Hell, Clate thought, and lunged forward just as Piper went for Shepherd, elbowing him hard on his shin. He yowled, and Clate plowed into his shoulders with both hands, sending him sprawling backward into his treasure hole. The shovel smacked Clate's chest, and he caught it before it could hit on the ground. Shepherd had landed badly, his head and shoulders and most of his torso in the hole, his legs half out. He wasn't stupid. He realized what had happened, and he started to sob miserably. Sally hung back, unable to go to him, her misery etched in her plain face as she fought for self-control.

Piper scrambled to her feet. "What took you so long? You should have just hit him and been done with it. The damned arc he needs to bash my head in. What kind of talk is that? Geez, I'm on my knees, half dead already after digging that damned hole, and you two are discussing my goddamned life!"

"You were scared," Clate said patiently.

"Damned right I was scared!"

"So was I."

Her mouth snapped shut. She stared at him. Tears welled in her eyes and she brushed at them with her dirty, bloody fingers. He held his shovel with one hand and scooped his free arm around her. She felt so good. She was all hot and sweaty, and when he looked at her bruises and cuts, he had to fight not to hit Shepherd over the head with his shovel.

She blinked back more tears. "Hannah's treasure. It's real."

But before they could deal with treasure, they had to deal with the Macintosh men and most of the police department of Frye's Cove, Massachusetts, who arrived in force, dispatched into the woods by Hannah herself. Paul Shepherd acted as if he were the victim, as if anyone in his position—with such a stupid wife, with such provocation as he'd endured—would have done exactly what he'd done. Then he shut up and refused to speak to anyone but his lawyer.

Sally didn't speak to anyone, just walked silently with Robert Macintosh back to the house that had been in her family for over two hundred years. Whatever demons she was fighting, she'd fight alone. By her own choice. Instead of sharing her grandfather's deathbed confession with the woman he'd married and tried to make amends for what he'd done, she'd kept it to herself.

Hannah was waiting on the terrace, gazing patiently out at the view that had been hers for so many years. With Ernie's permission, her nephew Robert had carried his grandfather's chest up from the woods. He set it in front of the Adirondack chair where his aunt sat.

Hannah turned to Sally Shepherd. "Jason didn't ask you to move it, did he?"

She shook her head. She hadn't cried since that first sob at seeing her husband with Piper, Clate noted. Whether it was shock or that Yankee stiff upper lip, he didn't know. She said, "After what he'd done, he couldn't bring himself to look inside the chest. He just buried it. He wanted me—he wanted me to do the right thing. He said he'd done what he could, but he was never able to bring himself to tell anyone the truth. Except me. He could have died with the truth. He could have spared me." She inhaled, struggling to hang onto her self-control. "But he didn't."

Hannah reached out a hand, but Sally didn't take it.

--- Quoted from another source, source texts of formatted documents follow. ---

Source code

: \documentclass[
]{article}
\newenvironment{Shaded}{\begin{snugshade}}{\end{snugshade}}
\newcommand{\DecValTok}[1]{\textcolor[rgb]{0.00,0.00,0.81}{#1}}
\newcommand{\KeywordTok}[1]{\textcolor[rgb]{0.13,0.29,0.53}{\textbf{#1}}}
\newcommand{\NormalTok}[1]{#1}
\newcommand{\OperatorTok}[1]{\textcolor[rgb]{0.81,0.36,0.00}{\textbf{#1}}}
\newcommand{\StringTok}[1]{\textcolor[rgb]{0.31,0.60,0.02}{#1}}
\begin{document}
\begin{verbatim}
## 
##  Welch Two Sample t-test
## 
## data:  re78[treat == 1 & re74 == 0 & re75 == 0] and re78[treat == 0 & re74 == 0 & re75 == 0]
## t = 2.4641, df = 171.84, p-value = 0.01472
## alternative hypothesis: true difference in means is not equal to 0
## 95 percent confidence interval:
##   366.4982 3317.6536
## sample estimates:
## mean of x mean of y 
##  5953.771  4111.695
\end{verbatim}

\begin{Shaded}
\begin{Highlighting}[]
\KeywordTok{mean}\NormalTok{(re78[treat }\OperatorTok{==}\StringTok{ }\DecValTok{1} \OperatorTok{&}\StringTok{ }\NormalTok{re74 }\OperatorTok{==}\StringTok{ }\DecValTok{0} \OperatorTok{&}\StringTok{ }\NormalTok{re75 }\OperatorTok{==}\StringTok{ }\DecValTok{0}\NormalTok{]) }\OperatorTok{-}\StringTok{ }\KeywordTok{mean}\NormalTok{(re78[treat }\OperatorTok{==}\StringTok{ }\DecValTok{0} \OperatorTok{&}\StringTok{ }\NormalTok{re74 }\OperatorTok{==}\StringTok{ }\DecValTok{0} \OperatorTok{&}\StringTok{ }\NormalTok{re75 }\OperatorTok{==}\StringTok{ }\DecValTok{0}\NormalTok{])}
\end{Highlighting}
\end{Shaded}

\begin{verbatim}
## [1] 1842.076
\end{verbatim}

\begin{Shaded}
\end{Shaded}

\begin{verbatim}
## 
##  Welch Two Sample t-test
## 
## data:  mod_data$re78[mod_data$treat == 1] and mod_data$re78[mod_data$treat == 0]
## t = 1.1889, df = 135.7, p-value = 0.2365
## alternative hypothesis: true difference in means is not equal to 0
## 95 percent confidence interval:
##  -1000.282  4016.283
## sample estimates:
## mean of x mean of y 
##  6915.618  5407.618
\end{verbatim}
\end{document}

"He never asked me to forgive him," she went on. "The one he should have asked was you, Hannah. But he knew you'd never forgive him, and so he never asked."

"No." Hannah spoke calmly, confidently. "He knew I would forgive him, and so he never asked for my forgiveness. His was a foolish, impulsive, terrible mistake that led to the deaths of two people. He never intended anything bad to come of that night. When it did, he couldn't face what he'd done. He didn't want forgiveness, Sally. He wanted to live with his guilt. Perhaps he deserved to live with it."

"Then why tell me what he'd done?"

"So you could know. So you could look at reality for what it is, and accept the truth about him."

Piper sighed, impatient, fidgety, her energy all but spent. "Hannah, don't you want to know what's inside?"

"I was wondering how long you could stand it," Hannah said, a sudden, unexpected twinkle in her eye. Her niece had that effect on her, Clate realized.

With her family looking on, Hannah leaned over and tried the latches. "They're stuck. Andrew, would you mind?"